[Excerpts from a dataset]
____________________

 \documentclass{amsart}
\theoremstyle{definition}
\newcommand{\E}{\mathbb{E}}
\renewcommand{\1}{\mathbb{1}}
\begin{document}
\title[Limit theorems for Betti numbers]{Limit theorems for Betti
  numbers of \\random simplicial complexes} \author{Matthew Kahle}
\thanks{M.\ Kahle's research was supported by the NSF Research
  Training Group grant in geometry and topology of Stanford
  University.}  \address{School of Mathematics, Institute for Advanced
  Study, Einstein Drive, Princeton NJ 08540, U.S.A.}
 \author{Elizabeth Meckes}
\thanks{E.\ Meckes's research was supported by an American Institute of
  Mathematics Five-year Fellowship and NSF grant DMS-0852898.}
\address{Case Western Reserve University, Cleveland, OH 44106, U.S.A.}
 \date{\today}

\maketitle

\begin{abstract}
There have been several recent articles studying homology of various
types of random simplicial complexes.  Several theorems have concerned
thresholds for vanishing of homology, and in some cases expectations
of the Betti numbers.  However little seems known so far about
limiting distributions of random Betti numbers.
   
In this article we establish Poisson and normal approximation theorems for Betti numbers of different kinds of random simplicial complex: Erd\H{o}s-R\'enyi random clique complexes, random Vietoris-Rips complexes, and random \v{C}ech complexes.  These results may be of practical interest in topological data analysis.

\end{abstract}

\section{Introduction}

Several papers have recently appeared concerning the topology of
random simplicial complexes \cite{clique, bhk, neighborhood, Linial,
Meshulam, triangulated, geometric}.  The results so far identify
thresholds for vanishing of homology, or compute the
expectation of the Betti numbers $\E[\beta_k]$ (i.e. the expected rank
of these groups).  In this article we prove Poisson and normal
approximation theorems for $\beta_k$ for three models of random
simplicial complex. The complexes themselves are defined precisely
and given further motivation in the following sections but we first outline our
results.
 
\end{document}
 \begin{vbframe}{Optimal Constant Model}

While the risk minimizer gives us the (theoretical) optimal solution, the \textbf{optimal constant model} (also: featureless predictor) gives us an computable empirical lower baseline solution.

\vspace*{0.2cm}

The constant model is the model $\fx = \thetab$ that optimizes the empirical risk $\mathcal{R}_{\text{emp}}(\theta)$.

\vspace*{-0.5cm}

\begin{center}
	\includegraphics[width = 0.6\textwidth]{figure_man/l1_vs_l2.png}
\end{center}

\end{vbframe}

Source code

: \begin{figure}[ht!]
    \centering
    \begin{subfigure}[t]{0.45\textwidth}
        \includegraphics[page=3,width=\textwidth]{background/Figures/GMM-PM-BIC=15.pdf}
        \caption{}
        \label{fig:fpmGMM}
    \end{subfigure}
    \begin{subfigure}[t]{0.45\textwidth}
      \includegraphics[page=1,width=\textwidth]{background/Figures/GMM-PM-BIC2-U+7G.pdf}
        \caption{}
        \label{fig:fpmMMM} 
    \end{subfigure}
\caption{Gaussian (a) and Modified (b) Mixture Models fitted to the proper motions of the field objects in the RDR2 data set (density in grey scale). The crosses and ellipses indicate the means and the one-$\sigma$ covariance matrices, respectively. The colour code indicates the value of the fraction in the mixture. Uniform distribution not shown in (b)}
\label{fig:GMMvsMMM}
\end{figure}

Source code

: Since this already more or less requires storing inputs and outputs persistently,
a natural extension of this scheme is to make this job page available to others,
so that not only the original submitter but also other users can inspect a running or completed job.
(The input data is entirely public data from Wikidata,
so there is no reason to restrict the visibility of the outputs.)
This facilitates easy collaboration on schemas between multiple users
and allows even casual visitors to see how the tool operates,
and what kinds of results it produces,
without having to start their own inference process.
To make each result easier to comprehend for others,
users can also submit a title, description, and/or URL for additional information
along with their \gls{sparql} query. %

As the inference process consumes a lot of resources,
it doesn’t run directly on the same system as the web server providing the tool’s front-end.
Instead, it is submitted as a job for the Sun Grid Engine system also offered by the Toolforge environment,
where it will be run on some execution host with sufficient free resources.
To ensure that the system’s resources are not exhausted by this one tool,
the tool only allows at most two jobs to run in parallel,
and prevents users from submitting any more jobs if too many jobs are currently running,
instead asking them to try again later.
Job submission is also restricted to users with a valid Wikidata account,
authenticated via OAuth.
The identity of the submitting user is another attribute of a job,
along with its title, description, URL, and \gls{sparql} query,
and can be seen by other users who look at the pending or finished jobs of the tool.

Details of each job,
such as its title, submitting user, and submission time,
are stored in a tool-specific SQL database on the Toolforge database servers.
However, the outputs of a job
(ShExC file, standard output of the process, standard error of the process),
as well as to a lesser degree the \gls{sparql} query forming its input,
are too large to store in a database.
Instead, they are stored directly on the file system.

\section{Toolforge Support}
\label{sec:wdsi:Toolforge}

____________________

▶ **To do**
Line by line, the data should be returned exactly as written.

▶ **Task response**
 \documentclass{amsart}
\theoremstyle{definition}
\newcommand{\E}{\mathbb{E}}
\renewcommand{\1}{\mathbb{1}}
\begin{document}
\title[Limit theorems for Betti numbers]{Limit theorems for Betti
  numbers of \\random simplicial complexes} \author{Matthew Kahle}
\thanks{M.\ Kahle's research was supported by the NSF Research
  Training Group grant in geometry and topology of Stanford
  University.}  \address{School of Mathematics, Institute for Advanced
  Study, Einstein Drive, Princeton NJ 08540, U.S.A.}
 \author{Elizabeth Meckes}
\thanks{E.\ Meckes's research was supported by an American Institute of
  Mathematics Five-year Fellowship and NSF grant DMS-0852898.}
\address{Case Western Reserve University, Cleveland, OH 44106, U.S.A.}
 \date{\today}

\maketitle

\begin{abstract}
There have been several recent articles studying homology of various
types of random simplicial complexes.  Several theorems have concerned
thresholds for vanishing of homology, and in some cases expectations
of the Betti numbers.  However little seems known so far about
limiting distributions of random Betti numbers.
   
In this article we establish Poisson and normal approximation theorems for Betti numbers of different kinds of random simplicial complex: Erd\H{o}s-R\'enyi random clique complexes, random Vietoris-Rips complexes, and random \v{C}ech complexes.  These results may be of practical interest in topological data analysis.

\end{abstract}

\section{Introduction}

Several papers have recently appeared concerning the topology of
random simplicial complexes \cite{clique, bhk, neighborhood, Linial,
Meshulam, triangulated, geometric}.  The results so far identify
thresholds for vanishing of homology, or compute the
expectation of the Betti numbers $\E[\beta_k]$ (i.e. the expected rank
of these groups).  In this article we prove Poisson and normal
approximation theorems for $\beta_k$ for three models of random
simplicial complex. The complexes themselves are defined precisely
and given further motivation in the following sections but we first outline our
results.
 
\end{document}
 \begin{vbframe}{Optimal Constant Model}

While the risk minimizer gives us the (theoretical) optimal solution, the \textbf{optimal constant model} (also: featureless predictor) gives us an computable empirical lower baseline solution.

\vspace*{0.2cm}

The constant model is the model $\fx = \thetab$ that optimizes the empirical risk $\mathcal{R}_{\text{emp}}(\theta)$.

\vspace*{-0.5cm}

\begin{center}
	\includegraphics[width = 0.6\textwidth]{figure_man/l1_vs_l2.png}
\end{center}

\end{vbframe}

Source code

: \begin{figure}[ht!]
    \centering
    \begin{subfigure}[t]{0.45\textwidth}
        \includegraphics[page=3,width=\textwidth]{background/Figures/GMM-PM-BIC=15.pdf}
        \caption{}
        \label{fig:fpmGMM}
    \end{subfigure}
    \begin{subfigure}[t]{0.45\textwidth}
      \includegraphics[page=1,width=\textwidth]{background/Figures/GMM-PM-BIC2-U+7G.pdf}
        \caption{}
        \label{fig:fpmMMM} 
    \end{subfigure}
\caption{Gaussian (a) and Modified (b) Mixture Models fitted to the proper motions of the field objects in the RDR2 data set (density in grey scale). The crosses and ellipses indicate the means and the one-$\sigma$ covariance matrices, respectively. The colour code indicates the value of the fraction in the mixture. Uniform distribution not shown in (b)}
\label{fig:GMMvsMMM}
\end{figure}

Source code

: Since this already more or less requires storing inputs and outputs persistently,
a natural extension of this scheme is to make this job page available to others,
so that not only the original submitter but also other users can inspect a running or completed job.
(The input data is entirely public data from Wikidata,
so there is no reason to restrict the visibility of the outputs.)
This facilitates easy collaboration on schemas between multiple users
and allows even casual visitors to see how the tool operates,
and what kinds of results it produces,
without having to start their own inference process.
To make each result easier to comprehend for others,
users can also submit a title, description, and/or URL for additional information
along with their \gls{sparql} query. %

As the inference process consumes a lot of resources,
it doesn’t run directly on the same system as the web server providing the tool’s front-end.
Instead, it is submitted as a job for the Sun Grid Engine system also offered by the Toolforge environment,
where it will be run on some execution host with sufficient free resources.
To ensure that the system’s resources are not exhausted by this one tool,
the tool only allows at most two jobs to run in parallel,
and prevents users from submitting any more jobs if too many jobs are currently running,
instead asking them to try again later.
Job submission is also restricted to users with a valid Wikidata account,
authenticated via OAuth.
The identity of the submitting user is another attribute of a job,
along with its title, description, URL, and \gls{sparql} query,
and can be seen by other users who look at the pending or finished jobs of the tool.

Details of each job,
such as its title, submitting user, and submission time,
are stored in a tool-specific SQL database on the Toolforge database servers.
However, the outputs of a job
(ShExC file, standard output of the process, standard error of the process),
as well as to a lesser degree the \gls{sparql} query forming its input,
are too large to store in a database.
Instead, they are stored directly on the file system.

\section{Toolforge Support}
\label{sec:wdsi:Toolforge}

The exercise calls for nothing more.